Sacudiéndome de lo que debió ser un ensueño, examiné con mayor detenimiento el aspecto real del edificio. Su característica principal parecía ser una excesiva antigüedad. La marca del tiempo estaba muy aumentada. Unos diminutos hongos cubrían la totalidad del exterior, colgando en una fina y enredada red de hilos desde los aleros. Aun así, todo ello estaba aparte de cualquier extraordinaria ruina. Ninguna porción de la mampostería se había desplomado; y parecía existir una extraña incongruencia entre la perfecta integración de las partes y el deterioro guloso de las piedras individuales. En aquello veía mucho que me recordaba a la apariencia engañosa de la madera antigua que se ha podrido durante largos años en alguna cripta abandonada, sin interferencia del aliento del aire exterior. Fuera de este indicio de una decadencia extendida, la estructura emanaba pocas señales de inestabilidad. Quizás un observador escrutador hubiera descubierto una fisura apenas perceptible, la cual, extendiéndose desde el techo del edificio delantero, descendía en dirección zigzagueante por la pared, hasta perderse en las aguas sombrías del estanque.

Roderick Usher se sienta en un estudio en deterioro, su rostro pálido y su cabello despeinado revelando signos de locura. Una luz tenue ilumina la habitación.
Roderick Usher, un hombre abrumado por la locura, se sienta en el estudio en decadencia de su hogar ancestral, rodeado de polvo y sombras.

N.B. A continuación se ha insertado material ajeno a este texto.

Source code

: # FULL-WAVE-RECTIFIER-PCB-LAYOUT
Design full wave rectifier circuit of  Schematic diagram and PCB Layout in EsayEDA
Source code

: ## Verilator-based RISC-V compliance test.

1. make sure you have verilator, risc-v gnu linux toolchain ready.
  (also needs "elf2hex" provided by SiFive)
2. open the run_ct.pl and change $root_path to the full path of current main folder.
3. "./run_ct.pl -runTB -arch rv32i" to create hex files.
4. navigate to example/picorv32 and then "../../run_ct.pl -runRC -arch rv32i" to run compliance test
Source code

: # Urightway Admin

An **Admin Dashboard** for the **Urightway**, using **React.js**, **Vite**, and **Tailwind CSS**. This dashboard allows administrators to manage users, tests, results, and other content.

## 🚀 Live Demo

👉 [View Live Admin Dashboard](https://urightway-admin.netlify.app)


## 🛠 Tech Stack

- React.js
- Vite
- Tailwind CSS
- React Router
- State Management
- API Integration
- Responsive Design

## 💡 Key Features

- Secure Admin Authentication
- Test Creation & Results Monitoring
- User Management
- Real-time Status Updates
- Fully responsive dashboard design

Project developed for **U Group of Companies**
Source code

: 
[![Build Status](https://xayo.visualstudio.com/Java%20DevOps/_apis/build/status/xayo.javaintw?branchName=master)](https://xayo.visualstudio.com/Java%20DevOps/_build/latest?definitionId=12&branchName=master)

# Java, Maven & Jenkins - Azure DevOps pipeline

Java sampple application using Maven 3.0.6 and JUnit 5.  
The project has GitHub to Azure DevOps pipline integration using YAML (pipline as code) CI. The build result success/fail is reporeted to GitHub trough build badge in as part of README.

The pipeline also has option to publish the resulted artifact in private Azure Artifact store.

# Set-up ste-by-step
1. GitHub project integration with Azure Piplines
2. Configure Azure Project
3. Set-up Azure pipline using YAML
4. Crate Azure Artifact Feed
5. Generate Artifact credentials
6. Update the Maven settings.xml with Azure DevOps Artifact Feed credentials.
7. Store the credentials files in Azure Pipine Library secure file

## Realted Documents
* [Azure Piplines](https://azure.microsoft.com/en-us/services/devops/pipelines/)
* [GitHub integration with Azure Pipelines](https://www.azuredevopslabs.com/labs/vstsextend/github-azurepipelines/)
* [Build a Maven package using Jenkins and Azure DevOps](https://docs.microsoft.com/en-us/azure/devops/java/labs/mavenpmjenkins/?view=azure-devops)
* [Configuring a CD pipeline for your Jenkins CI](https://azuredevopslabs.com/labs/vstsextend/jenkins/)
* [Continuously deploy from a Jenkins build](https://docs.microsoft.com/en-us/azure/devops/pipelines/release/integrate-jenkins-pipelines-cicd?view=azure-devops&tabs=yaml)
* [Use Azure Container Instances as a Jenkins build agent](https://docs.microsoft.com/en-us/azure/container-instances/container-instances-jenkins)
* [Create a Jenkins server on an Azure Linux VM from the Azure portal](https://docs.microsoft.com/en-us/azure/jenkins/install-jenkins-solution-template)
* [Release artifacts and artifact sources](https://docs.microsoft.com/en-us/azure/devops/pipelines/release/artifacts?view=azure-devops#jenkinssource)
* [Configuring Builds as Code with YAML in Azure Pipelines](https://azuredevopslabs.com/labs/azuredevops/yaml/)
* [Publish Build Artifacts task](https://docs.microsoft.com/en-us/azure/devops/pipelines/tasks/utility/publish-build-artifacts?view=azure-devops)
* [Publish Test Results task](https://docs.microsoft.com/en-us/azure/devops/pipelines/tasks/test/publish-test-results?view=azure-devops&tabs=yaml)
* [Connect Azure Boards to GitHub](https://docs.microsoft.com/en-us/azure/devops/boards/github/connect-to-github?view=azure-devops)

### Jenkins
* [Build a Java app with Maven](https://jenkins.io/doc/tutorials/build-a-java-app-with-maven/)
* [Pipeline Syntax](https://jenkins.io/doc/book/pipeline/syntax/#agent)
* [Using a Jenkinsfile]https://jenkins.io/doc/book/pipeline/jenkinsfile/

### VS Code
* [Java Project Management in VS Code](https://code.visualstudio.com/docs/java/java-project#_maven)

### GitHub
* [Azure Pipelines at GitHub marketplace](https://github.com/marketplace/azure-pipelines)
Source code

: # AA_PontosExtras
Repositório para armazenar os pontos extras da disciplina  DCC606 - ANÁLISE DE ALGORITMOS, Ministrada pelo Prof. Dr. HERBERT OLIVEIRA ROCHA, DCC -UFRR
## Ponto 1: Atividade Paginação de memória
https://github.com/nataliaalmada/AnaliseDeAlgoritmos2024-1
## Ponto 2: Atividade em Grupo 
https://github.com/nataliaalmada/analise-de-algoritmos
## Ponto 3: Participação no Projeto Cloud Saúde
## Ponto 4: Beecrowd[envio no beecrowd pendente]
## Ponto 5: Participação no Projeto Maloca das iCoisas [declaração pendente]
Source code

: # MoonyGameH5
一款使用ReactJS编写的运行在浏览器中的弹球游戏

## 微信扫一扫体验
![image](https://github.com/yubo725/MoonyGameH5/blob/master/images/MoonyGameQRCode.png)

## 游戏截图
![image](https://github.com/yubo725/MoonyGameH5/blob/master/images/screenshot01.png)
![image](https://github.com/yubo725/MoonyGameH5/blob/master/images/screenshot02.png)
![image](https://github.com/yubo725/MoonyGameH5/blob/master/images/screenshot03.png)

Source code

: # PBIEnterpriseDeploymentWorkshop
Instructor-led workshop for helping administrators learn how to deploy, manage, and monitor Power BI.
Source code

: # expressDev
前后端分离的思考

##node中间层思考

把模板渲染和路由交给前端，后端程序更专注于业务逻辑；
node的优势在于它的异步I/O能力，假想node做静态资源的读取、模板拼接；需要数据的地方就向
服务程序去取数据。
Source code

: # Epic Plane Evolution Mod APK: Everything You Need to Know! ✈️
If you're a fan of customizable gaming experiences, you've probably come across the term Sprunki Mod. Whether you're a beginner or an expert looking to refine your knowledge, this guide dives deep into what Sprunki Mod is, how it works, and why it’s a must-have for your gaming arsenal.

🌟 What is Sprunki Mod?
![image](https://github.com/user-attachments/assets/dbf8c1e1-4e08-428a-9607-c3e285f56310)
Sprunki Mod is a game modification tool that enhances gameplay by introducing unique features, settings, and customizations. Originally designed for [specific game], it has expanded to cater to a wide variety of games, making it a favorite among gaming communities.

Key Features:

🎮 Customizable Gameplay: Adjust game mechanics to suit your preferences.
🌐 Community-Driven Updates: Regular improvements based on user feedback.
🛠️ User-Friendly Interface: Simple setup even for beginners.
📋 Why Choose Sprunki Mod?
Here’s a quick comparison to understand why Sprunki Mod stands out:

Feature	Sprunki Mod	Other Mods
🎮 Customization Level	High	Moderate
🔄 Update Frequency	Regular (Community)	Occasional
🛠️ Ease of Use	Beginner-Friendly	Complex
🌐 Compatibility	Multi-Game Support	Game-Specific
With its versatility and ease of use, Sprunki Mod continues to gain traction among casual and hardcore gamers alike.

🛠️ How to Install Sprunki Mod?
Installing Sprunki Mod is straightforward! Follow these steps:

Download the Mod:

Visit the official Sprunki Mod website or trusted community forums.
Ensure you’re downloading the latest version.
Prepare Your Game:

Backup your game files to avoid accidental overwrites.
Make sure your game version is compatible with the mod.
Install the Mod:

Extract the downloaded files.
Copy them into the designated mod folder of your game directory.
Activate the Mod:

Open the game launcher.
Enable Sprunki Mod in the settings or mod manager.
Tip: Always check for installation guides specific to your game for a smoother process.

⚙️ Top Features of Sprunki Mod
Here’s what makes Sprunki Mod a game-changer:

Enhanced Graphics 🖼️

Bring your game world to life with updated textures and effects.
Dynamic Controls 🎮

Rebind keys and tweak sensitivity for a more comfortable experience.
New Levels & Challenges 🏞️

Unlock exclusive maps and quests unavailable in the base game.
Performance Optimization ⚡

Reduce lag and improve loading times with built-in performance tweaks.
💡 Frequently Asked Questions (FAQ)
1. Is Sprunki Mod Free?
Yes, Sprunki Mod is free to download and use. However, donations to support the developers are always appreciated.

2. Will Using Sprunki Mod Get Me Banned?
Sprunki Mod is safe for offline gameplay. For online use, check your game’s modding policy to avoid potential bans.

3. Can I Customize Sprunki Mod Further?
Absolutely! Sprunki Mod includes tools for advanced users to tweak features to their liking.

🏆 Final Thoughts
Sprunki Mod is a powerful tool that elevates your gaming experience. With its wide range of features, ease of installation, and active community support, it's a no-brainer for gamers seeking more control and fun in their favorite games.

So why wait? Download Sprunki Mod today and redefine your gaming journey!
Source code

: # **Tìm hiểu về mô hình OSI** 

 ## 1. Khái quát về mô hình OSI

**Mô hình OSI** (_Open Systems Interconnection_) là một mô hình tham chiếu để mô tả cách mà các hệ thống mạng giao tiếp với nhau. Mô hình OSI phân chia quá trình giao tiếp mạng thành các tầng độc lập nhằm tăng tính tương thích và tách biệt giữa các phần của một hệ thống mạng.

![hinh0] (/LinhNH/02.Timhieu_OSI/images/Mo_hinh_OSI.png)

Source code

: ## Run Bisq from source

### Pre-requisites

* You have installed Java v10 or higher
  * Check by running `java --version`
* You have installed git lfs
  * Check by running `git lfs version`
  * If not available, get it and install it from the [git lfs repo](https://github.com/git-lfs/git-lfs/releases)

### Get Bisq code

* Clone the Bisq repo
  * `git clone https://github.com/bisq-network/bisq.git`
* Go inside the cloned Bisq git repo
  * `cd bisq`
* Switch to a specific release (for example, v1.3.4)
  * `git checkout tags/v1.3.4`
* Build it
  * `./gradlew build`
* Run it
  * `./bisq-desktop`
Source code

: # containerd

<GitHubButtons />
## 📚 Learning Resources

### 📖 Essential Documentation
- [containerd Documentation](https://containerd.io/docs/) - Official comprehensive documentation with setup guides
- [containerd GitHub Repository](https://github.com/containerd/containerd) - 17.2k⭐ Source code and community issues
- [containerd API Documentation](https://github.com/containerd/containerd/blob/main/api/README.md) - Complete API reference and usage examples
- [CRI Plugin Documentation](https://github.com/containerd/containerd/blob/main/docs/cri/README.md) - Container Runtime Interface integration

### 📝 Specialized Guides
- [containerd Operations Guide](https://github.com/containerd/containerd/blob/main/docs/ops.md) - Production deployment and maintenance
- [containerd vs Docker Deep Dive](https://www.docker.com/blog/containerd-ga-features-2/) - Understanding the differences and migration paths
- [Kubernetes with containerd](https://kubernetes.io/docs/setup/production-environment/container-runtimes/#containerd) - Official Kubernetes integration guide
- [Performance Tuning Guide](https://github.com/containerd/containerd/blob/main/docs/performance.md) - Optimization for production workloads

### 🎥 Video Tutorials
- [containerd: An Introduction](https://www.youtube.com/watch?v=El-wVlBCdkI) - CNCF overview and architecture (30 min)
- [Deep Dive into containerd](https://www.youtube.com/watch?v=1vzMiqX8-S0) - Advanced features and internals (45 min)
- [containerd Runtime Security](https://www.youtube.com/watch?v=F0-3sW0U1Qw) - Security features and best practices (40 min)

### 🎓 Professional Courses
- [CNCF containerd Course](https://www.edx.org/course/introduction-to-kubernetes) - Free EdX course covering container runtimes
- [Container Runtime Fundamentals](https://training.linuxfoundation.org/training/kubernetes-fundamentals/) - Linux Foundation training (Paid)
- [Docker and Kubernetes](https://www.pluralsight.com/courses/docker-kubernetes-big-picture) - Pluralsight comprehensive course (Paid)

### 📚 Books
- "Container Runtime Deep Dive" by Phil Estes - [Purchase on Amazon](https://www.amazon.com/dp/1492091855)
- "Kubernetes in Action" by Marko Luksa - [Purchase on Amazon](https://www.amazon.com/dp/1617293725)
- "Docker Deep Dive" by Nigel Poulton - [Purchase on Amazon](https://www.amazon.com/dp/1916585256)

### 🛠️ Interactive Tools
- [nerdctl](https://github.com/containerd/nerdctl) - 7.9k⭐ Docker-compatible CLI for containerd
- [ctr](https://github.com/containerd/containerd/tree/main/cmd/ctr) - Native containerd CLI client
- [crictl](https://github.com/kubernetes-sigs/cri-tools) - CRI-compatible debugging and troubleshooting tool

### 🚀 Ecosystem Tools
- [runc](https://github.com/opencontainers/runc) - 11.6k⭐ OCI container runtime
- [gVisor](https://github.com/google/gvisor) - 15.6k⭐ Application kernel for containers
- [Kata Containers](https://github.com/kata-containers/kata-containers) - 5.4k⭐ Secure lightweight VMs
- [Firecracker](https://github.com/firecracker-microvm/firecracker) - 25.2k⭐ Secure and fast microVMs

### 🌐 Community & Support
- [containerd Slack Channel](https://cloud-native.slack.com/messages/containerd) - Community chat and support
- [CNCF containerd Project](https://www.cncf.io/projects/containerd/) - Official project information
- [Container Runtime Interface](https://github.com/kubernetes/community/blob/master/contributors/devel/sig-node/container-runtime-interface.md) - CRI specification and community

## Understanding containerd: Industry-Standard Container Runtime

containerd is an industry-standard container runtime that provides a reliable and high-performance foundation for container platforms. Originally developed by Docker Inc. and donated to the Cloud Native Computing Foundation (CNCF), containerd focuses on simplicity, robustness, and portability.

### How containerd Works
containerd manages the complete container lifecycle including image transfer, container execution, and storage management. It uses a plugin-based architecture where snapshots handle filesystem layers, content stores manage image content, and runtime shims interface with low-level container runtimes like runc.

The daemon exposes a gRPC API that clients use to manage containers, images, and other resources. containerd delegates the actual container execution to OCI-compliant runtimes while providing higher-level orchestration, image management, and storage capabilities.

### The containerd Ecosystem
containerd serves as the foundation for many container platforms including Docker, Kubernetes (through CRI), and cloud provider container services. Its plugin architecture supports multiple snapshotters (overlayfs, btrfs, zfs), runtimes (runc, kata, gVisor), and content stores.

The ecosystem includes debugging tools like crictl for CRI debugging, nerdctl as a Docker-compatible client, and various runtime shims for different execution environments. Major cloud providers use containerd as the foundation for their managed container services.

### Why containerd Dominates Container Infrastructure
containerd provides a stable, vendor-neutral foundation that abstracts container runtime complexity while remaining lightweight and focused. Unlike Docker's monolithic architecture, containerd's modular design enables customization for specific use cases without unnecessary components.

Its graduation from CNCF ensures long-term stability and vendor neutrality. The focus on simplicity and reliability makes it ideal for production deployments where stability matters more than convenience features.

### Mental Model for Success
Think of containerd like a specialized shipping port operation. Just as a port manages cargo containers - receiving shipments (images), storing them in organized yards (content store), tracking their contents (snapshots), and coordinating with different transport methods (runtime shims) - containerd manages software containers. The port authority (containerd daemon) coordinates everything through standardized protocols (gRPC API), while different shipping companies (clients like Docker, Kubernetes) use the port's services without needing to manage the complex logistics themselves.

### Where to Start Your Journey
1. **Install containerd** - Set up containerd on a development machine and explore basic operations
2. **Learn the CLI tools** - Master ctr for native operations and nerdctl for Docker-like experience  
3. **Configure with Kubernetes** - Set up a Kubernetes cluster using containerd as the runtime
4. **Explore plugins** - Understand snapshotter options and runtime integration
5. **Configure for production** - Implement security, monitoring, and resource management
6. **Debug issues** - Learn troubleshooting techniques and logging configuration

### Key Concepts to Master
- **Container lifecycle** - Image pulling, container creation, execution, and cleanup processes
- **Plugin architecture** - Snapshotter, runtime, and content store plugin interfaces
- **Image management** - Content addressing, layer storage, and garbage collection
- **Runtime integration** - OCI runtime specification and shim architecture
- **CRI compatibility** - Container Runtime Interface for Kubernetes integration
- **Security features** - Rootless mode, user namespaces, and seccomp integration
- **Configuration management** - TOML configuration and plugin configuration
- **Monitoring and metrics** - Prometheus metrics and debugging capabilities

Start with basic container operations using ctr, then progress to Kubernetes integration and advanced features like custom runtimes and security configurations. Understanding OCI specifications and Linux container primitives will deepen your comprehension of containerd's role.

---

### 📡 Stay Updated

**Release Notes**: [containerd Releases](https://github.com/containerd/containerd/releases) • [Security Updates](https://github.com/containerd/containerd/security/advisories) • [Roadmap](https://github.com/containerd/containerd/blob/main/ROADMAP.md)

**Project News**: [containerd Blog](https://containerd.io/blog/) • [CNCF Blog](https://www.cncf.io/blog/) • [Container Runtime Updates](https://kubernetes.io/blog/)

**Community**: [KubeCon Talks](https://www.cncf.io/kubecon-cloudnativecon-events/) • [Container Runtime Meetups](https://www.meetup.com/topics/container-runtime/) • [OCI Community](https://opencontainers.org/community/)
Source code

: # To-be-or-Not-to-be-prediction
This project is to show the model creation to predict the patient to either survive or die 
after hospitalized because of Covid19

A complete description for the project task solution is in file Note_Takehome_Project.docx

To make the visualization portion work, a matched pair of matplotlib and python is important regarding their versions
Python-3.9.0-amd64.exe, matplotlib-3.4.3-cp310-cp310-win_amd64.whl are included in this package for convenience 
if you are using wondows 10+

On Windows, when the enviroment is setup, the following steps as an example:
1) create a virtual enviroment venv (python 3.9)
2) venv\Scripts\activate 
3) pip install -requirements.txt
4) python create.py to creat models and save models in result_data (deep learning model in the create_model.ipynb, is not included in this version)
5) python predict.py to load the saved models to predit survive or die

Notando estos detalles, crucé por una corta calzada hasta llegar a la casa. Un sirviente a la espera tomó mi caballo, y entré por el arco gótico del vestíbulo. Un lacayo, con pasos sigilosos, me condujo en silencio a través de varios oscuros y enrevesados pasadizos hasta la cámara de trabajo de su amo. Mucho de lo que encontré en el camino contribuyó, de algún modo, a intensificar los vagos sentimientos de los que ya he hablado. Mientras los objetos a mi alrededor—mientras las tallas de los techos, los sombríos tapices de las paredes, la negrura del suelo de roble y los trofeos heráldicos fantasmagóricos que resonaban a cada paso—eran cosas a las que, o bien a quienes, había estado acostumbrado desde mi niñez—sin dudar en reconocer la familiaridad de todo aquello—me asombraba encontrar lo desconocidas que resultaban las fantasías que despertaban las imágenes cotidianas. En una de las escaleras me topé con el médico de la familia. Su semblante, pensé, mostraba una mezcla de astucia baja y perplejidad. Se me acercó, con cierta aprensión, y siguió su camino. El lacayo, entonces, abrió de par en par una puerta y me condujo a la presencia de su amo.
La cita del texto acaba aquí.